While the Delhi High Court’s ruling in University of Oxford v. Rameshwari Photocopy Service demonstrated that Indian courts are willing to interpret Section 52 purposefully to advance broader societal goals (such as education), that case was explicitly confined to non-commercial, instructional photocopying. Extending the protective umbrella of "research" to multi-billion-dollar tech corporations executing commercial data aggregation stretching across millions of creators would severely distort the statutory intent of the Act.

The Economic Market Effect
Another core tenet of fair dealing analysis is the market effect of the competing work. If the unauthorized copy acts as a market substitute for the original, it rarely qualifies as fair. Generative AI presents a unique, existential market threat. LLMs do not merely compete with authors; they are trained on an author’s corpus to generate text that can actively displace the market demand for the author’s future writings.

When a model ingests news articles, legal commentaries, or creative fiction to generate instantaneous summaries or synthetic alternatives, it directly deprives creators of licensing revenue and website traffic. Under traditional Indian copyright principles, any unauthorized commercial utility that damages the economic exploitation of the original work tilts heavily toward a finding of infringement.

The Regulatory Path Forward: A Call for Legislative Intervention
Because Section 52 was drafted decades before the advent of machine learning, neural networks, and Text and Data Mining (TDM), it contains a profound legislative vacuum. Forcing the judiciary to squeeze generative AI into an outdated statutory framework risks two equally problematic outcomes: either judges will overreach by inventing new exceptions, or they will enforce a strict reading that inadvertently bottlenecks domestic AI innovation.

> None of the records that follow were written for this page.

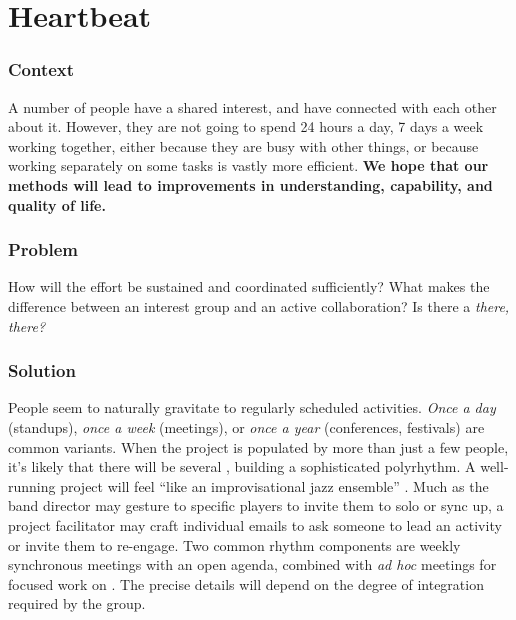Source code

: \section{Heartbeat}\label{sec:Heartbeat}

\subsubsection*{Context}
A number of people have a shared interest, and have connected with each other about it.  However, they are not going to spend 24 hours a day, 7 days a week working together, either because they are busy with other things, or because working separately on some tasks is vastly more efficient.
\textbf{We hope that our methods will lead to improvements in understanding, capability, and quality of life.}

\subsubsection*{Problem} How will the effort be sustained and coordinated sufficiently?  What makes the difference between an interest group and an active collaboration?  Is there a \emph{there, there?}

\subsubsection*{Solution} People seem to naturally gravitate to regularly scheduled activities.  \emph{Once a day} (standups), \emph{once a week} (meetings), or \emph{once a year} (conferences, festivals) are common variants.  When the project is populated by more than just a few people, it's likely that there will be several , building a sophisticated polyrhythm.  A well-running project will feel ``like an improvisational jazz ensemble'' \cite{david2001software}.  Much as the band director may gesture to specific players to invite them to solo or sync up, a project facilitator may craft individual emails to ask someone to lead an activity or invite them to re-engage.  Two common rhythm components are weekly synchronous meetings with an open agenda, combined with \emph{ad hoc} meetings for focused work on .  The precise details will depend on the degree of integration required by the group.

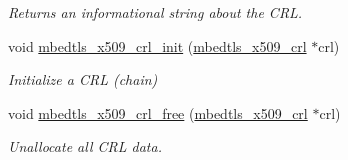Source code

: \begin{DoxyCompactItemize}
\begin{DoxyCompactList}\small\item\em Returns an informational string about the C\+RL. \end{DoxyCompactList}\item 
void \mbox{\hyperlink{group__x509__module_ga8513a192e281217802837571da98e218}{mbedtls\+\_\+x509\+\_\+crl\+\_\+init}} (\mbox{\hyperlink{structmbedtls__x509__crl}{mbedtls\+\_\+x509\+\_\+crl}} $\ast$crl)
\begin{DoxyCompactList}\small\item\em Initialize a C\+RL (chain) \end{DoxyCompactList}\item 
void \mbox{\hyperlink{group__x509__module_gaeb19c3326889f9e493fbd605c1113b96}{mbedtls\+\_\+x509\+\_\+crl\+\_\+free}} (\mbox{\hyperlink{structmbedtls__x509__crl}{mbedtls\+\_\+x509\+\_\+crl}} $\ast$crl)
\begin{DoxyCompactList}\small\item\em Unallocate all C\+RL data. \end{DoxyCompactList}\end{DoxyCompactItemize}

The solution lies not in judicial activism, but in legislative intervention. Other global jurisdictions offer viable models for India to consider:

  • The European Union (EU) Model: The EU Digital Single Market Directive introduces a specific TDM exception allowing data scraping for commercial purposes, but crucially grants copyright holders an absolute "opt-out" right. If a creator tags their digital content as opt-out, AI companies must secure a commercial license.
  • The Japanese Model: Japan amended its copyright law to create highly permissive exceptions for machine learning, allowing AI training on copyright works regardless of commercial intent, provided it does not "unreasonably prejudice" the interests of the copyright holder.

Conclusion
As India positions itself as a global hub for technological advancement, its legal framework must evolve. Stretching the existing boundaries of Section 52 to allow unchecked, unlicensed commercial AI training would undermine the financial ecosystem that sustains Indian authors, journalists, and artists.

To maintain its commitment to both technological progress and intellectual property rights, the Parliament of India must introduce a dedicated statutory amendment. A balanced regulatory framework—one that perhaps introduces statutory licensing schemes or TDM exemptions with robust opt-out mechanisms—is essential to ensure that the AI revolution does not thrive at the unfair expense of human creativity.